_Data supplied_

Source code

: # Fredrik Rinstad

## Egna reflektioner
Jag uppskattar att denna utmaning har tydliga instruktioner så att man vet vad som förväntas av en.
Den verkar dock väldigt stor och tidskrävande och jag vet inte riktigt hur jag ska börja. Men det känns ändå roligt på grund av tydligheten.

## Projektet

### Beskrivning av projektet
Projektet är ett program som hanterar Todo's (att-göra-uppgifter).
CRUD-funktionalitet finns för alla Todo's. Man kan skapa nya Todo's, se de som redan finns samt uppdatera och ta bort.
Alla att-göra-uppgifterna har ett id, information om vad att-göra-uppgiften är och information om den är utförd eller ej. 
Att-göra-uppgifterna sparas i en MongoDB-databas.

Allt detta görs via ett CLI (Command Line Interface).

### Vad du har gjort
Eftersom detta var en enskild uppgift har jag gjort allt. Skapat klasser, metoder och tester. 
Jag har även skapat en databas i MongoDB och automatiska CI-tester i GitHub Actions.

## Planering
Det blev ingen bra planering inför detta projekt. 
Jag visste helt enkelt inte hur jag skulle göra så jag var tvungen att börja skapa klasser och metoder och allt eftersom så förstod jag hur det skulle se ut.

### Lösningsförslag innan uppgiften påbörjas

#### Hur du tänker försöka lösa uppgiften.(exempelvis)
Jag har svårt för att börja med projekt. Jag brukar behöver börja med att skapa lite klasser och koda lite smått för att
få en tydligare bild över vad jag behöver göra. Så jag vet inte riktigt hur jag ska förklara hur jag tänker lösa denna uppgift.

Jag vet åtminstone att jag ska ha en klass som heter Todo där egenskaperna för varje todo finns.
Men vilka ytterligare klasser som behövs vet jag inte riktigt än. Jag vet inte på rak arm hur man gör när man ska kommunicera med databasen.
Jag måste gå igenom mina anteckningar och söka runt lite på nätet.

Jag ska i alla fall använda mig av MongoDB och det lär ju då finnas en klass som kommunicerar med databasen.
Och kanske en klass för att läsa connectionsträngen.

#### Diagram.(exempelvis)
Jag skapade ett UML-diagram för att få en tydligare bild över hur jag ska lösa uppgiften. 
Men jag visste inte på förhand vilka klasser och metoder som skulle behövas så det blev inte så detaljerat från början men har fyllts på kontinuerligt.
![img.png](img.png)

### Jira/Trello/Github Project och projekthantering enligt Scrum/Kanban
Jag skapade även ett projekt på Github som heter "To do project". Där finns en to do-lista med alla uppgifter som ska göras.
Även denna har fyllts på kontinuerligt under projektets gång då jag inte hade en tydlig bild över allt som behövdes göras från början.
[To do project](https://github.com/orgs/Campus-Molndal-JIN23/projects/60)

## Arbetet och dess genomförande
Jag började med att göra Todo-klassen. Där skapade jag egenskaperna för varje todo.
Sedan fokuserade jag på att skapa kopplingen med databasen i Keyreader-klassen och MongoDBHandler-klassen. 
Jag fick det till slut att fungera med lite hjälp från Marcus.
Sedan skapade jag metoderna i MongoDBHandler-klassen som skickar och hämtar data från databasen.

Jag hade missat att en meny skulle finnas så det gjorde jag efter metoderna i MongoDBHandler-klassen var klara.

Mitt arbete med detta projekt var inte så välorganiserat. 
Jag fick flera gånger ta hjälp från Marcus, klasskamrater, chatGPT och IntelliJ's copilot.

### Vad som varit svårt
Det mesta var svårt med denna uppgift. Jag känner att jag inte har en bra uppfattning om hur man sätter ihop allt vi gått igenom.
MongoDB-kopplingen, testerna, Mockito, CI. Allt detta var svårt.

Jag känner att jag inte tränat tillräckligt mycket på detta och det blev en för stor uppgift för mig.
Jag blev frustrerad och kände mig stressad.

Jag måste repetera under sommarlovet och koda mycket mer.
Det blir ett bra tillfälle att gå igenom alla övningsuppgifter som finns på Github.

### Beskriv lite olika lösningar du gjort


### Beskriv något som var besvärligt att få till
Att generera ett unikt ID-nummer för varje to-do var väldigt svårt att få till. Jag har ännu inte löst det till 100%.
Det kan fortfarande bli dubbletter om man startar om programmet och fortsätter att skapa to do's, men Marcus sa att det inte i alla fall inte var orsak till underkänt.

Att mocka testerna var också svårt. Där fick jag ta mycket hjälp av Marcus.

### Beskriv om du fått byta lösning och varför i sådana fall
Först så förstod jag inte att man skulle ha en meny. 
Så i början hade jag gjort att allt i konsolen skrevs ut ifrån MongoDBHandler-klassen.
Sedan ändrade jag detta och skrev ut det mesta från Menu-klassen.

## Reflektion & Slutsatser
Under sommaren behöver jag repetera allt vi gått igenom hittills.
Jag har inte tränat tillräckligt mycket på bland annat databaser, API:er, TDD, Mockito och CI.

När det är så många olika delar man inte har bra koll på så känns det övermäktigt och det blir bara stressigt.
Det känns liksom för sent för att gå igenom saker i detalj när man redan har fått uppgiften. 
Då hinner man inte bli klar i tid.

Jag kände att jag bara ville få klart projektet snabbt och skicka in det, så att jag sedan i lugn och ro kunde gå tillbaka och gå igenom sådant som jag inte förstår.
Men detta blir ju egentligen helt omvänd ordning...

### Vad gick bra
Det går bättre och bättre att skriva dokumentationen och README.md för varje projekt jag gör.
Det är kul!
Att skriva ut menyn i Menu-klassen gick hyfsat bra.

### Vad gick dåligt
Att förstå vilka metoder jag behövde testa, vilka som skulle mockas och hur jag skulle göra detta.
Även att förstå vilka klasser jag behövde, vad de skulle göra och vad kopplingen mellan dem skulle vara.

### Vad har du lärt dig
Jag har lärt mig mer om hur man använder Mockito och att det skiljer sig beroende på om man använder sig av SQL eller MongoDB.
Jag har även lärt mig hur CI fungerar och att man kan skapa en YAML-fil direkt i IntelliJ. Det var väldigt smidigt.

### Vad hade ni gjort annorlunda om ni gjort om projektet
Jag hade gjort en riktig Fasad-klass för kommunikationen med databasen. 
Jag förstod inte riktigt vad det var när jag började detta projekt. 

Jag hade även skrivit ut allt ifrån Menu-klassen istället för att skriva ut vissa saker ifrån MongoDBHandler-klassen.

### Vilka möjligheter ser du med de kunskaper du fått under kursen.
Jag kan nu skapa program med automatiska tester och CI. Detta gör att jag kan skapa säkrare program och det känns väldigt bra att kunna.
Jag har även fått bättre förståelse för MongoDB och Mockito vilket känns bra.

_Task to carry out_
The exact lines of the material above starting at the one that contains "Att skriva ut menyn" and ending at the one that contains "Jag har lärt" are what to retype; leave out everything else.

_Solution to this problem_
Att skriva ut menyn i Menu-klassen gick hyfsat bra.

### Vad gick dåligt
Att förstå vilka metoder jag behövde testa, vilka som skulle mockas och hur jag skulle göra detta.
Även att förstå vilka klasser jag behövde, vad de skulle göra och vad kopplingen mellan dem skulle vara.

### Vad har du lärt dig
Jag har lärt mig mer om hur man använder Mockito och att det skiljer sig beroende på om man använder sig av SQL eller MongoDB.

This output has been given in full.